[Start of Attachment]
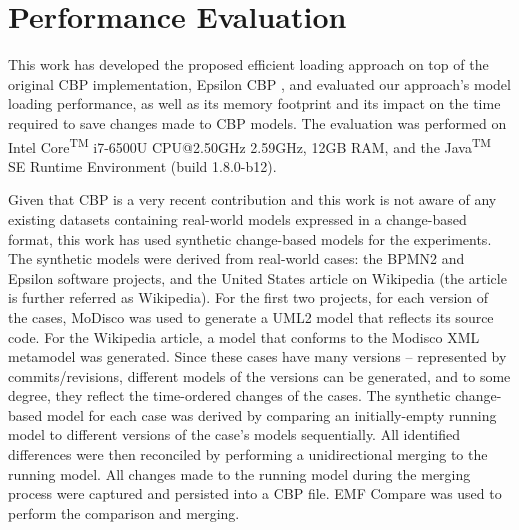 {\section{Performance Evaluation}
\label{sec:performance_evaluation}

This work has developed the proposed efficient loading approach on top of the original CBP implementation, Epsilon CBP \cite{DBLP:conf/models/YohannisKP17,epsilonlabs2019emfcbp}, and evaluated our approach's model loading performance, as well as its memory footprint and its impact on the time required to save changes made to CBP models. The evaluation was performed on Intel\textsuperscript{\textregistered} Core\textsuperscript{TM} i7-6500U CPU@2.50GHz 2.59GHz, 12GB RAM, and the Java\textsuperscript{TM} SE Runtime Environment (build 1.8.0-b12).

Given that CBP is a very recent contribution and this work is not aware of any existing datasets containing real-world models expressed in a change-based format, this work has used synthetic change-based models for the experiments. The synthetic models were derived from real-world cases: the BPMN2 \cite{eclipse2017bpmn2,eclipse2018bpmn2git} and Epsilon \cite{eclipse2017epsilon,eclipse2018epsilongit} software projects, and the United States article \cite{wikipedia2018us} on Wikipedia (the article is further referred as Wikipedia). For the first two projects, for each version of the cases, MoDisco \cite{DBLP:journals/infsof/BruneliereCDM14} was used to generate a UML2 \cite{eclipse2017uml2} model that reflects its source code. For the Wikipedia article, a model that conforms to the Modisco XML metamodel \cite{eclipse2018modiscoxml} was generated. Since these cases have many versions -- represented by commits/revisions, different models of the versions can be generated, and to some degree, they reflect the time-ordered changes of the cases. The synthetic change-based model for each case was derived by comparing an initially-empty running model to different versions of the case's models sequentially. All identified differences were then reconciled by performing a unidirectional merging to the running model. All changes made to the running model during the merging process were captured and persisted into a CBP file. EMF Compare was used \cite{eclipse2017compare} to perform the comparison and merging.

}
[End of Attachment]
[Start of Attachment]
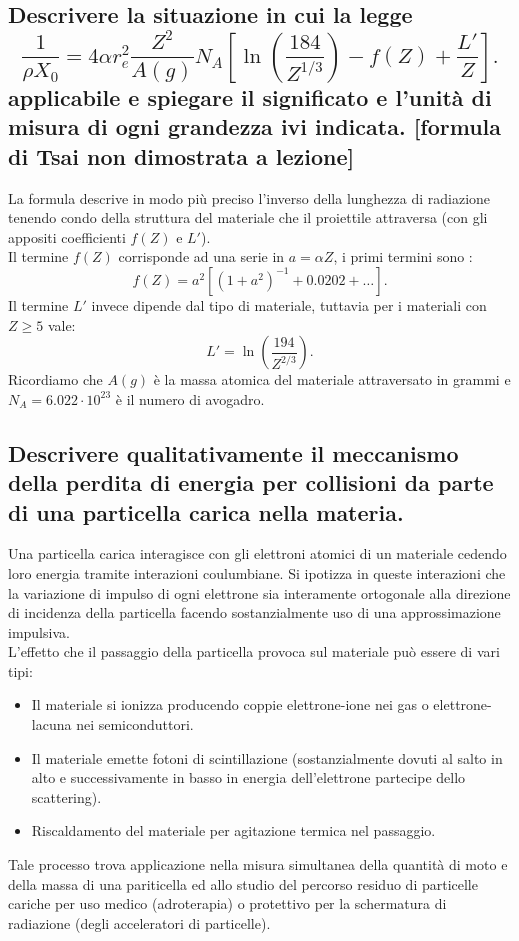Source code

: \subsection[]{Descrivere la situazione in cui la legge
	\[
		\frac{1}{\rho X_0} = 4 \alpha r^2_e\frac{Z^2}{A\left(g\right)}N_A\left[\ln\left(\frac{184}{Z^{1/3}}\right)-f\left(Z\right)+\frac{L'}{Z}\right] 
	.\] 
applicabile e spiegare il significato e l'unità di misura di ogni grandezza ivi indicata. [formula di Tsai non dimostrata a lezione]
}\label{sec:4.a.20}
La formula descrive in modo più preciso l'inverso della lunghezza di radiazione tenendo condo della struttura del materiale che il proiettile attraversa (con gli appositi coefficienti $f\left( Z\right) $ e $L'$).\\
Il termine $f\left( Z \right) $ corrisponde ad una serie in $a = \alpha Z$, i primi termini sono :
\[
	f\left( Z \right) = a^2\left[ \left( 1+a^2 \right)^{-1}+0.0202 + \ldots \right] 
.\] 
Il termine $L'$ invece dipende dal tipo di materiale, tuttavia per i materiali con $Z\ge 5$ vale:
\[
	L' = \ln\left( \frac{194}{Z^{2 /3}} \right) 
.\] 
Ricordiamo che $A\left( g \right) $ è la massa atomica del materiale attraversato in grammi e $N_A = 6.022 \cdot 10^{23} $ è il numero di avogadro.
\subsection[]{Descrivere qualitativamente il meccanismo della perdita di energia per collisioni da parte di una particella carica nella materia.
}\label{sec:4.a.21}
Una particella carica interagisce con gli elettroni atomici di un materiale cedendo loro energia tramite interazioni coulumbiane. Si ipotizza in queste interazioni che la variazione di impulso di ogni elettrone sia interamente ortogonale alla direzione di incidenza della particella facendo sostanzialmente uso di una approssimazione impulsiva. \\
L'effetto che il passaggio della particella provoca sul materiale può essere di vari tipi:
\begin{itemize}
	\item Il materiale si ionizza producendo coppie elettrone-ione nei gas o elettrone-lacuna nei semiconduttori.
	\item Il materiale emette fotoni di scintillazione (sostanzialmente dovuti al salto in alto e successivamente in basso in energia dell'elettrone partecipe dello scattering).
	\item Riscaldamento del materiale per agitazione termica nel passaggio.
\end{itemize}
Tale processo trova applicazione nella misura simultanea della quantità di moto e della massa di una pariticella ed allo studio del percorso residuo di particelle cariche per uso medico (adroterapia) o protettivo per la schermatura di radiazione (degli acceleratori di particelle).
[End of Attachment]
[Start of Attachment]
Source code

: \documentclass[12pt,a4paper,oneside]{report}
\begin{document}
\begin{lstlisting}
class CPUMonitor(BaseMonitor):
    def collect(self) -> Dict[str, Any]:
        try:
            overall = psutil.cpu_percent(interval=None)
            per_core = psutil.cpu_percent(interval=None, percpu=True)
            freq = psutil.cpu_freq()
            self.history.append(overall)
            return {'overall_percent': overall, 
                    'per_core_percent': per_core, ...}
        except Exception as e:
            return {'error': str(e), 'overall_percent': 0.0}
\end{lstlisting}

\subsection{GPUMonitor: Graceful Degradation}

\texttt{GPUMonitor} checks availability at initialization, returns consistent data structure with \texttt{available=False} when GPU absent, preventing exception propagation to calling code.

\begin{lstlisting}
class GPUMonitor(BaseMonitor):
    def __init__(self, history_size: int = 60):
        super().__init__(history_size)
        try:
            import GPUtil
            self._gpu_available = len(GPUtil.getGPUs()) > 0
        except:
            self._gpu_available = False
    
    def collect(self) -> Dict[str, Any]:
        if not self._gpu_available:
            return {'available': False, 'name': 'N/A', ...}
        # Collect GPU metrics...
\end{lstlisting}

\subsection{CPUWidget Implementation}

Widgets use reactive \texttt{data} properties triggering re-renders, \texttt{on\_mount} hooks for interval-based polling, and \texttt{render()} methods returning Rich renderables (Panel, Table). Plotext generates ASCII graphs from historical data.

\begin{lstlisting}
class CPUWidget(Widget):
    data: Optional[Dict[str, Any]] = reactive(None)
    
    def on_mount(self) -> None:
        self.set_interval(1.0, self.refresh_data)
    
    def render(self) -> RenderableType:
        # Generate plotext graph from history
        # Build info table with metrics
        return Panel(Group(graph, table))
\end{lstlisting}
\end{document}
[End of Attachment]
§ **Task prompt**
In these entries, some lines may contain the string "formula". Give the number of such lines and nothing more.

§ **Solution for this problem**
2